The fourth and final search method focused on analysing the reference lists (Bhandari Devereaux, Montori, Cina, Tandan & Guyatt, 2004) in the 82 papers identified above. One further theoretical framework of cultural competence was identified. With these four search methods, we found literature that used or described theoretical frameworks of cultural competence in all seven continents. However, the 11 theoretical frameworks originated from three continents, North America, Europe and Oceania (see Table 1).

The inclusion criteria for extracting data from the texts of the theoretical frameworks were as follows:

* If the author had published more than one version of the theoretical framework of cultural competence, only the final version was included in the study.

* The description or definition of cultural competence should be written by the author and not be a citation from another author.

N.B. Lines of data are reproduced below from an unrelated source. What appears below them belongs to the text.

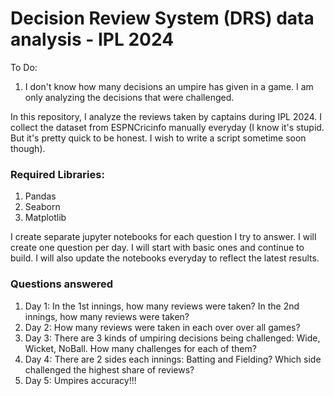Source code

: # Decision Review System (DRS) data analysis - IPL 2024

To Do:
1. I don't know how many decisions an umpire has given in a game. I am only analyzing the decisions that were challenged.

In this repository, I analyze the reviews taken by captains during IPL 2024. I collect the dataset from ESPNCricinfo manually everyday (I know it's stupid. But it's pretty quick to be honest. I wish to write a script sometime soon though).

### Required Libraries:
1. Pandas
2. Seaborn
3. Matplotlib

I create separate jupyter notebooks for each question I try to answer. I will create one question per day. I will start with basic ones and continue to build. I will also update the notebooks everyday to reflect the latest results. 

### Questions answered
1. Day 1: In the 1st innings, how many reviews were taken? In the 2nd innings, how many reviews were taken?
2. Day 2: How many reviews were taken in each over over all games?
3. Day 3: There are 3 kinds of umpiring decisions being challenged: Wide, Wicket, NoBall. How many challenges for each of them?
4. Day 4: There are 2 sides each innings: Batting and Fielding? Which side challenged the highest share of reviews?
5. Day 5: Umpires accuracy!!!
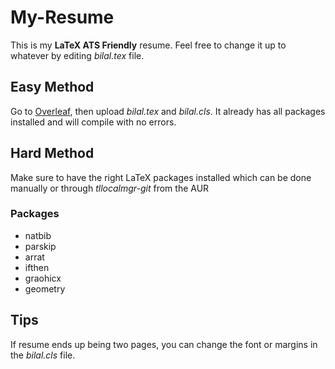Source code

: # My-Resume

This is my **LaTeX ATS Friendly** resume. Feel free to change it up to whatever by editing *bilal.tex* file.

## Easy Method

Go to [Overleaf](https://www.overleaf.com/), then upload *bilal.tex* and *bilal.cls*. It already has all packages installed and will compile with no errors.

## Hard Method

Make sure to have the right LaTeX packages installed which can be done manually or through *tllocalmgr-git* from the AUR

### Packages

+ natbib
+ parskip
+ arrat
+ ifthen
+ graohicx
+ geometry

## Tips

If resume ends up being two pages, you can change the font or margins in the *bilal.cls* file. 
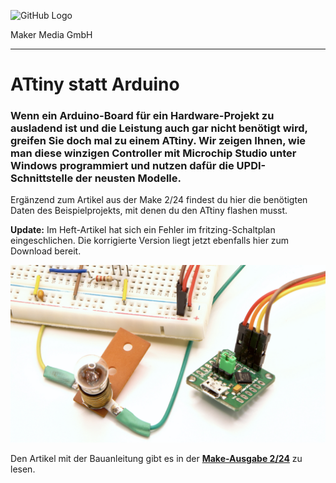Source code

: ![GitHub Logo](http://www.heise.de/make/icons/make_logo.png)

Maker Media GmbH
*** 

# ATtiny statt Arduino

### Wenn ein Arduino-Board für ein Hardware-Projekt zu ausladend ist und die Leistung auch gar nicht benötigt wird, greifen Sie doch mal zu einem ATtiny. Wir zeigen Ihnen, wie man diese winzigen Controller mit Microchip Studio unter Windows programmiert und nutzen dafür die UPDI-Schnittstelle der neusten Modelle.

Ergänzend zum Artikel aus der Make 2/24 findest du hier die benötigten Daten des Beispielprojekts, mit denen du den ATtiny flashen musst.

<b>Update:</b> Im Heft-Artikel hat sich ein Fehler im fritzing-Schaltplan eingeschlichen. Die korrigierte Version liegt jetzt ebenfalls hier zum Download bereit.

![Picture](https://github.com/MakeMagazinDE/ATtiny-Einstieg/blob/main/attiny_quer.jpg)

Den Artikel mit der Bauanleitung gibt es in der **[Make-Ausgabe 2/24](https://www.heise.de/select/make/2024/2)** zu lesen.
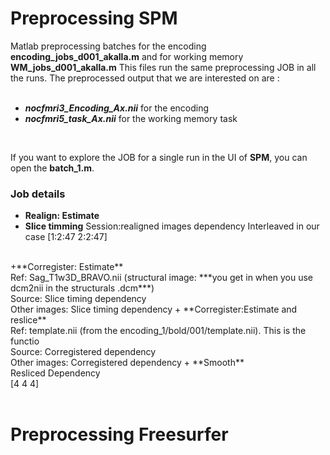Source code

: # Preprocessing SPM
Matlab preprocessing batches for the encoding **encoding_jobs_d001_akalla.m** and for working memory **WM_jobs_d001_akalla.m**
This files run the same preprocessing JOB in all the runs. The preprocessed output that we are interested on are :  
<br/>
+ ***nocfmri3_Encoding_Ax.nii*** for the encoding
+ ***nocfmri5_task_Ax.nii*** for the working memory task
<br/>

If you want to explore the JOB for a single run in the UI of **SPM**, you can open the **batch_1.m**.

### Job details
+ **Realign: Estimate**
+ **Slice timming**
Session:realigned images dependency
Interleaved in our case [1:2:47 2:2:47]
<br/>
+**Corregister: Estimate**
<br/>
Ref: Sag_T1w3D_BRAVO.nii (structural image: ***you get in when you use dcm2nii in the structurals .dcm***)
<br/>
Source: Slice timing dependency
<br/>
Other images: Slice timing dependency
+ **Corregister:Estimate and reslice**
<br/>
Ref: template.nii (from the encoding_1/bold/001/template.nii). This is the functio
<br/>
Source: Corregistered dependency
<br/>
Other images: Corregistered dependency
+ **Smooth**
<br/>
Resliced Dependency
<br/>
[4 4 4]


<br/>
<br/>

# Preprocessing Freesurfer









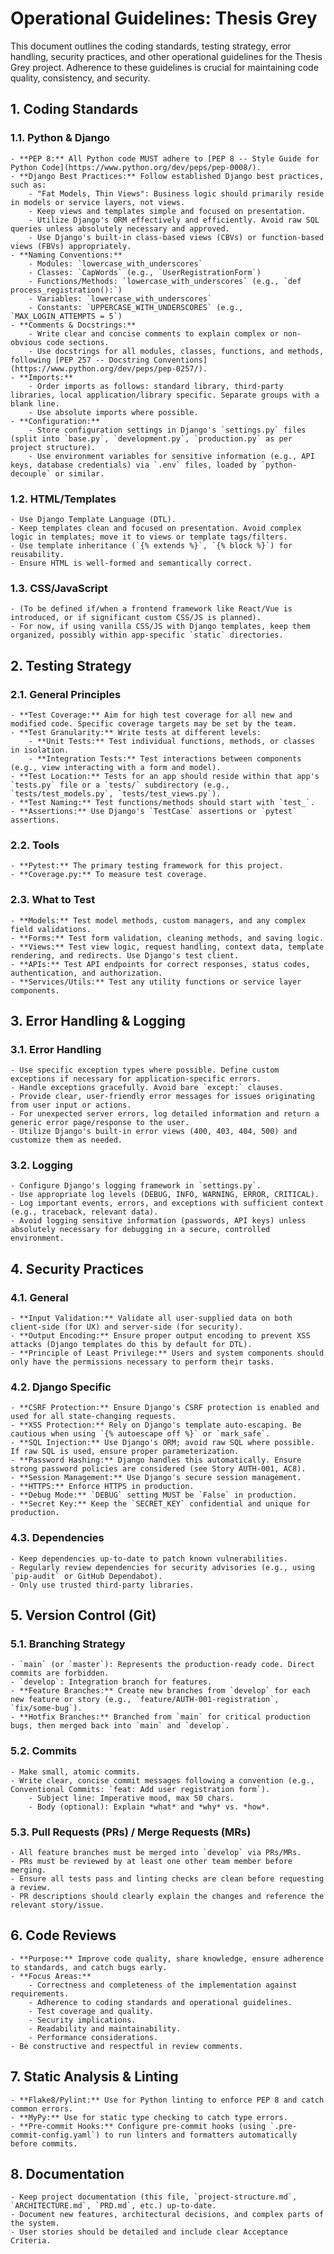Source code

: # Operational Guidelines: Thesis Grey

This document outlines the coding standards, testing strategy, error handling, security practices, and other operational guidelines for the Thesis Grey project. Adherence to these guidelines is crucial for maintaining code quality, consistency, and security.

## 1. Coding Standards

### 1.1. Python & Django
    - **PEP 8:** All Python code MUST adhere to [PEP 8 -- Style Guide for Python Code](https://www.python.org/dev/peps/pep-0008/).
    - **Django Best Practices:** Follow established Django best practices, such as:
        - "Fat Models, Thin Views": Business logic should primarily reside in models or service layers, not views.
        - Keep views and templates simple and focused on presentation.
        - Utilize Django's ORM effectively and efficiently. Avoid raw SQL queries unless absolutely necessary and approved.
        - Use Django's built-in class-based views (CBVs) or function-based views (FBVs) appropriately.
    - **Naming Conventions:**
        - Modules: `lowercase_with_underscores`
        - Classes: `CapWords` (e.g., `UserRegistrationForm`)
        - Functions/Methods: `lowercase_with_underscores` (e.g., `def process_registration():`)
        - Variables: `lowercase_with_underscores`
        - Constants: `UPPERCASE_WITH_UNDERSCORES` (e.g., `MAX_LOGIN_ATTEMPTS = 5`)
    - **Comments & Docstrings:**
        - Write clear and concise comments to explain complex or non-obvious code sections.
        - Use docstrings for all modules, classes, functions, and methods, following [PEP 257 -- Docstring Conventions](https://www.python.org/dev/peps/pep-0257/).
    - **Imports:**
        - Order imports as follows: standard library, third-party libraries, local application/library specific. Separate groups with a blank line.
        - Use absolute imports where possible.
    - **Configuration:**
        - Store configuration settings in Django's `settings.py` files (split into `base.py`, `development.py`, `production.py` as per project structure).
        - Use environment variables for sensitive information (e.g., API keys, database credentials) via `.env` files, loaded by `python-decouple` or similar.

### 1.2. HTML/Templates
    - Use Django Template Language (DTL).
    - Keep templates clean and focused on presentation. Avoid complex logic in templates; move it to views or template tags/filters.
    - Use template inheritance (`{% extends %}`, `{% block %}`) for reusability.
    - Ensure HTML is well-formed and semantically correct.

### 1.3. CSS/JavaScript
    - (To be defined if/when a frontend framework like React/Vue is introduced, or if significant custom CSS/JS is planned).
    - For now, if using vanilla CSS/JS with Django templates, keep them organized, possibly within app-specific `static` directories.

## 2. Testing Strategy

### 2.1. General Principles
    - **Test Coverage:** Aim for high test coverage for all new and modified code. Specific coverage targets may be set by the team.
    - **Test Granularity:** Write tests at different levels:
        - **Unit Tests:** Test individual functions, methods, or classes in isolation.
        - **Integration Tests:** Test interactions between components (e.g., view interacting with a form and model).
    - **Test Location:** Tests for an app should reside within that app's `tests.py` file or a `tests/` subdirectory (e.g., `tests/test_models.py`, `tests/test_views.py`).
    - **Test Naming:** Test functions/methods should start with `test_`.
    - **Assertions:** Use Django's `TestCase` assertions or `pytest` assertions.

### 2.2. Tools
    - **Pytest:** The primary testing framework for this project.
    - **Coverage.py:** To measure test coverage.

### 2.3. What to Test
    - **Models:** Test model methods, custom managers, and any complex field validations.
    - **Forms:** Test form validation, cleaning methods, and saving logic.
    - **Views:** Test view logic, request handling, context data, template rendering, and redirects. Use Django's test client.
    - **APIs:** Test API endpoints for correct responses, status codes, authentication, and authorization.
    - **Services/Utils:** Test any utility functions or service layer components.

## 3. Error Handling & Logging

### 3.1. Error Handling
    - Use specific exception types where possible. Define custom exceptions if necessary for application-specific errors.
    - Handle exceptions gracefully. Avoid bare `except:` clauses.
    - Provide clear, user-friendly error messages for issues originating from user input or actions.
    - For unexpected server errors, log detailed information and return a generic error page/response to the user.
    - Utilize Django's built-in error views (400, 403, 404, 500) and customize them as needed.

### 3.2. Logging
    - Configure Django's logging framework in `settings.py`.
    - Use appropriate log levels (DEBUG, INFO, WARNING, ERROR, CRITICAL).
    - Log important events, errors, and exceptions with sufficient context (e.g., traceback, relevant data).
    - Avoid logging sensitive information (passwords, API keys) unless absolutely necessary for debugging in a secure, controlled environment.

## 4. Security Practices

### 4.1. General
    - **Input Validation:** Validate all user-supplied data on both client-side (for UX) and server-side (for security).
    - **Output Encoding:** Ensure proper output encoding to prevent XSS attacks (Django templates do this by default for DTL).
    - **Principle of Least Privilege:** Users and system components should only have the permissions necessary to perform their tasks.

### 4.2. Django Specific
    - **CSRF Protection:** Ensure Django's CSRF protection is enabled and used for all state-changing requests.
    - **XSS Protection:** Rely on Django's template auto-escaping. Be cautious when using `{% autoescape off %}` or `mark_safe`.
    - **SQL Injection:** Use Django's ORM; avoid raw SQL where possible. If raw SQL is used, ensure proper parameterization.
    - **Password Hashing:** Django handles this automatically. Ensure strong password policies are considered (see Story AUTH-001, AC8).
    - **Session Management:** Use Django's secure session management.
    - **HTTPS:** Enforce HTTPS in production.
    - **Debug Mode:** `DEBUG` setting MUST be `False` in production.
    - **Secret Key:** Keep the `SECRET_KEY` confidential and unique for production.

### 4.3. Dependencies
    - Keep dependencies up-to-date to patch known vulnerabilities.
    - Regularly review dependencies for security advisories (e.g., using `pip-audit` or GitHub Dependabot).
    - Only use trusted third-party libraries.

## 5. Version Control (Git)

### 5.1. Branching Strategy
    - `main` (or `master`): Represents the production-ready code. Direct commits are forbidden.
    - `develop`: Integration branch for features.
    - **Feature Branches:** Create new branches from `develop` for each new feature or story (e.g., `feature/AUTH-001-registration`, `fix/some-bug`).
    - **Hotfix Branches:** Branched from `main` for critical production bugs, then merged back into `main` and `develop`.

### 5.2. Commits
    - Make small, atomic commits.
    - Write clear, concise commit messages following a convention (e.g., Conventional Commits: `feat: Add user registration form`).
        - Subject line: Imperative mood, max 50 chars.
        - Body (optional): Explain *what* and *why* vs. *how*.

### 5.3. Pull Requests (PRs) / Merge Requests (MRs)
    - All feature branches must be merged into `develop` via PRs/MRs.
    - PRs must be reviewed by at least one other team member before merging.
    - Ensure all tests pass and linting checks are clean before requesting a review.
    - PR descriptions should clearly explain the changes and reference the relevant story/issue.

## 6. Code Reviews
    - **Purpose:** Improve code quality, share knowledge, ensure adherence to standards, and catch bugs early.
    - **Focus Areas:**
        - Correctness and completeness of the implementation against requirements.
        - Adherence to coding standards and operational guidelines.
        - Test coverage and quality.
        - Security implications.
        - Readability and maintainability.
        - Performance considerations.
    - Be constructive and respectful in review comments.

## 7. Static Analysis & Linting
    - **Flake8/Pylint:** Use for Python linting to enforce PEP 8 and catch common errors.
    - **MyPy:** Use for static type checking to catch type errors.
    - **Pre-commit Hooks:** Configure pre-commit hooks (using `.pre-commit-config.yaml`) to run linters and formatters automatically before commits.

## 8. Documentation
    - Keep project documentation (this file, `project-structure.md`, `ARCHITECTURE.md`, `PRD.md`, etc.) up-to-date.
    - Document new features, architectural decisions, and complex parts of the system.
    - User stories should be detailed and include clear Acceptance Criteria.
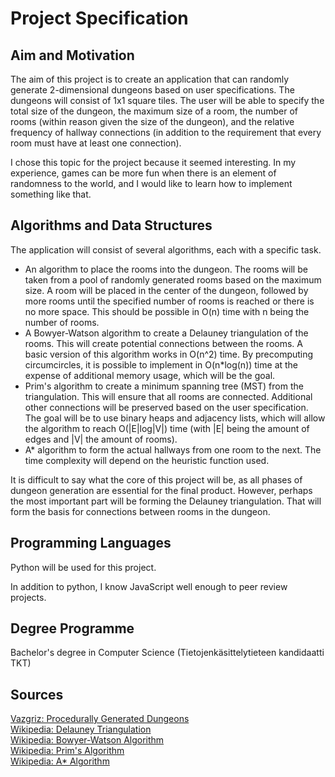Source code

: # Project Specification

## Aim and Motivation

The aim of this project is to create an application that can randomly generate 2-dimensional dungeons based on user specifications. The dungeons will consist of 1x1  square tiles. The user will be able to specify the total size of the dungeon, the maximum size of a room, the number of rooms (within reason given the size of the dungeon), and the relative frequency of hallway connections (in addition to the requirement that every room must have at least one connection).

I chose this topic for the project because it seemed interesting. In my experience, games can be more fun when there is an element of randomness to the world, and I would like to learn how to implement something like that.

## Algorithms and Data Structures

The application will consist of several algorithms, each with a specific task.

- An algorithm to place the rooms into the dungeon. The rooms will be taken from a pool of randomly generated rooms based on the maximum size. A room will be placed in the center of the dungeon, followed by more rooms until the specified number of rooms is reached or there is no more space. This should be possible in O(n) time with n being the number of rooms.
- A Bowyer-Watson algorithm to create a Delauney triangulation of the rooms. This will create potential connections between the rooms. A basic version of this algorithm works in O(n^2) time. By precomputing circumcircles, it is possible to implement in O(n*log(n)) time at the expense of additional memory usage, which will be the goal.
- Prim's algorithm to create a minimum spanning tree (MST) from the triangulation. This will ensure that all rooms are connected. Additional other connections will be preserved based on the user specification. The goal will be to use binary heaps and adjacency lists, which will allow the algorithm to reach O(|E|log|V|) time (with |E| being the amount of edges and |V| the amount of rooms).
- A* algorithm to form the actual hallways from one room to the next. The time complexity will depend on the heuristic function used.

It is difficult to say what the core of this project will be, as all phases of dungeon generation are essential for the final product. However, perhaps the most important part will be forming the Delauney triangulation. That will form the basis for connections between rooms in the dungeon.

## Programming Languages

Python will be used for this project.

In addition to python, I know JavaScript well enough to peer review projects.

## Degree Programme

Bachelor's degree in Computer Science (Tietojenkäsittelytieteen kandidaatti TKT)

## Sources

[Vazgriz: Procedurally Generated Dungeons](https://vazgriz.com/119/procedurally-generated-dungeons/)  
[Wikipedia: Delauney Triangulation](https://en.wikipedia.org/wiki/Delaunay_triangulation)  
[Wikipedia: Bowyer-Watson Algorithm](https://en.wikipedia.org/wiki/Bowyer%E2%80%93Watson_algorithm)  
[Wikipedia: Prim's Algorithm](https://en.wikipedia.org/wiki/Prim%27s_algorithm)  
[Wikipedia: A* Algorithm](https://en.wikipedia.org/wiki/A*_search_algorithm)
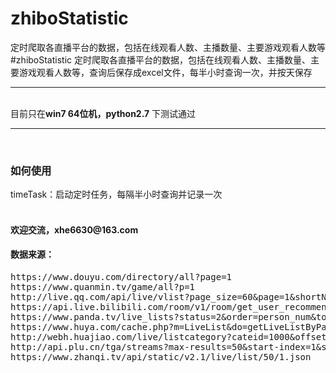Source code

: # zhiboStatistic
定时爬取各直播平台的数据，包括在线观看人数、主播数量、主要游戏观看人数等
#zhiboStatistic
定时爬取各直播平台的数据，包括在线观看人数、主播数量、主要游戏观看人数等，查询后保存成excel文件，每半小时查询一次，并按天保存<br>
<hr /><br>
目前只在<strong>win7 64位机，python2.7</strong> 下测试通过<br>

<hr /><br>
<h3>如何使用</h3>
timeTask：启动定时任务，每隔半小时查询并记录一次<br><br>
<h4>欢迎交流，xhe6630@163.com</h4>
<h4>数据来源：</h4>
<pre>
https://www.douyu.com/directory/all?page=1
https://www.quanmin.tv/game/all?p=1
http://live.qq.com/api/live/vlist?page_size=60&page=1&shortName=0
https://api.live.bilibili.com/room/v1/room/get_user_recommend?page=1
https://www.panda.tv/live_lists?status=2&order=person_num&token=&pageno=1&pagenum=120
https://www.huya.com/cache.php?m=LiveList&do=getLiveListByPage&tagAll=0&page=1
http://webh.huajiao.com/live/listcategory?cateid=1000&offset=1&nums=40&fmt=jsonp
http://api.plu.cn/tga/streams?max-results=50&start-index=1&sort-by=views&filter=0&game=0
https://www.zhanqi.tv/api/static/v2.1/live/list/50/1.json
</pr>


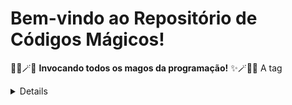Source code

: # Bem-vindo ao Repositório de Códigos Mágicos!

🧙‍♂️🪄✨ **Invocando todos os magos da programação!** ✨🪄🧙‍♂️
A tag <details> permitirá que os usuários cliquem para expandir a animação.

Personalize a Animação:

Você pode personalizar a animação e o estilo conforme desejar. No exemplo acima, usamos uma animação de texto piscante, mas você pode criar algo mais complexo, como um jogo simples ou uma animação relacionada ao seu repositório.

Lembre-se de que as animações em JavaScript podem não funcionar quando alguém simplesmente visualiza o arquivo README no repositório no GitHub, pois o GitHub não executa JavaScript nesses casos. No entanto, os usuários podem clonar o repositório e abrir o arquivo HTML localmente para ver a animação em ação.







🧙‍♂️🪄✨ **Invocando todos os magos da programação!** ✨🪄🧙‍♂️

Seja bem-vindo a este repositório mágico, onde a programação se encontra com o mundo da fantasia. Aqui, não lançamos apenas feitiços de código, mas também criamos histórias épicas de programação em estilo RPG de mesa. Aventureiros do código, unam-se para explorar e criar juntos!

## O que é este repositório?

Este é um lugar onde a magia da programação se encontra com a diversão do RPG. Criamos um espaço onde entusiastas da tecnologia, feiticeiros da codificação e aventureiros da lógica podem se unir para criar projetos incríveis, compartilhar conhecimento e expandir suas habilidades.

## Como Participar

É simples! Você pode começar sua jornada aqui:

1. **Contribua com Códigos Épicos**: Sinta-se à vontade para compartilhar seus códigos, scripts e projetos mágicos. Queremos ver o que você tem na manga!

2. **Junte-se às Aventuras**: Participe de nossos projetos épicos em andamento ou crie seus próprios. Aqui, a programação é uma aventura sem fim!

3. **Compartilhe Sabedoria**: Todos nós estamos aprendendo. Compartilhe seu conhecimento, dicas e truques com outros aventureiros.

4. **Construa a Comunidade**: Convide seus amigos magos e aventureiros para se juntarem a esta jornada. Quanto mais, melhor!

5. **Tenha Diversão**: Lembrem-se, a magia da programação deve ser divertida. Vamos criar, rir e aprender juntos.

## Regras do Reino

Lembramos que, embora estejamos aqui para nos divertir, devemos respeitar as regras do reino do código:

- Sem feitiços maliciosos ou maldosos.
- Mantenha o ambiente acolhedor e respeitoso.
- Compartilhe conhecimento e apoie seus colegas aventureiros.

Junte-se à nossa guilda de programação e faça parte desta incrível jornada. Vamos codificar, rir e fazer história juntos!

Saudações, Mago do Código! 🧙‍♂️✨
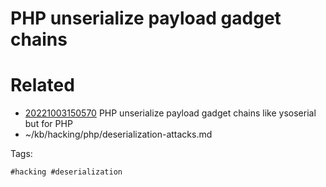 # PHP unserialize payload gadget chains

# Related

- [20221003150570](/zet/20221003150570/README.md) PHP unserialize payload gadget chains like ysoserial but for PHP
- ~/kb/hacking/php/deserialization-attacks.md

Tags:

    #hacking #deserialization 
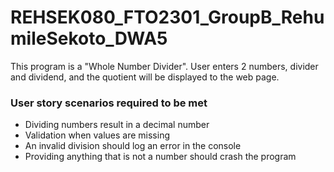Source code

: # REHSEK080_FTO2301_GroupB_RehumileSekoto_DWA5

This program is a "Whole Number Divider". User enters 2
numbers, divider and dividend, and the quotient will be displayed to the web page.

### User story scenarios required to be met

- Dividing numbers result in a decimal number
- Validation when values are missing
- An invalid division should log an error in the console
- Providing anything that is not a number should crash the program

After comparing the 11 theoretical frameworks identified with the inclusion criteria, two were excluded as they related to anthropology and did not define cultural competence. The nine remaining theoretical frameworks originated from three continents, seven from North America (USA), one from Europe (United Kingdom) and one from Oceania (New Zealand) were included in the study (see Table 2).

The nine texts were read in their entirety and the sections describing cultural competence were copied verbatim on to separate data extraction sheets (Abbott, Shaw & Elston, 2004). These were then analysed using qualitative content analysis.


Qualitative content analysis is a technique suitable for analysing text documents, which are not originally meant for research. The assumption is that a text is more than what the reader can see at first sight and the method is used for finding the interpretation of the text, the underlying meaning, and the latent content (Graneheim & Lundman, 2004; Woods & Catanzaro, 1988).

The analysis process is illustrated in Table 3. Each data extraction sheet was analysed individually by reading the texts and then by marking the meaning units that correlated to the aim of the study. The meaning units were condensed and where possible, an interpretation was made of the condensed meaning unit. The texts from the text documents were not as rich as an interview text and therefore, it was difficult to condense these further. In this case, Graneheim and Lundman (2004) suggest that the condensed meaning units are seen as a whole, and instead of abstracting them into codes and categories they are abstracted into sub-themes. A sub-theme can be seen as a thread that runs through the condensed text with the same underlying meaning. The meaning units, condensed meaning units, and interpretation of the condensed meaning unit, were not separated during this procedure. Instead, they were kept side by side, in order to see the full meaning and the context of the sub-theme, as this would ensure that the core meaning of the text was not lost. The next step was to link the sub-themes together to form broader themes (Graneheim & Lundman, 2004).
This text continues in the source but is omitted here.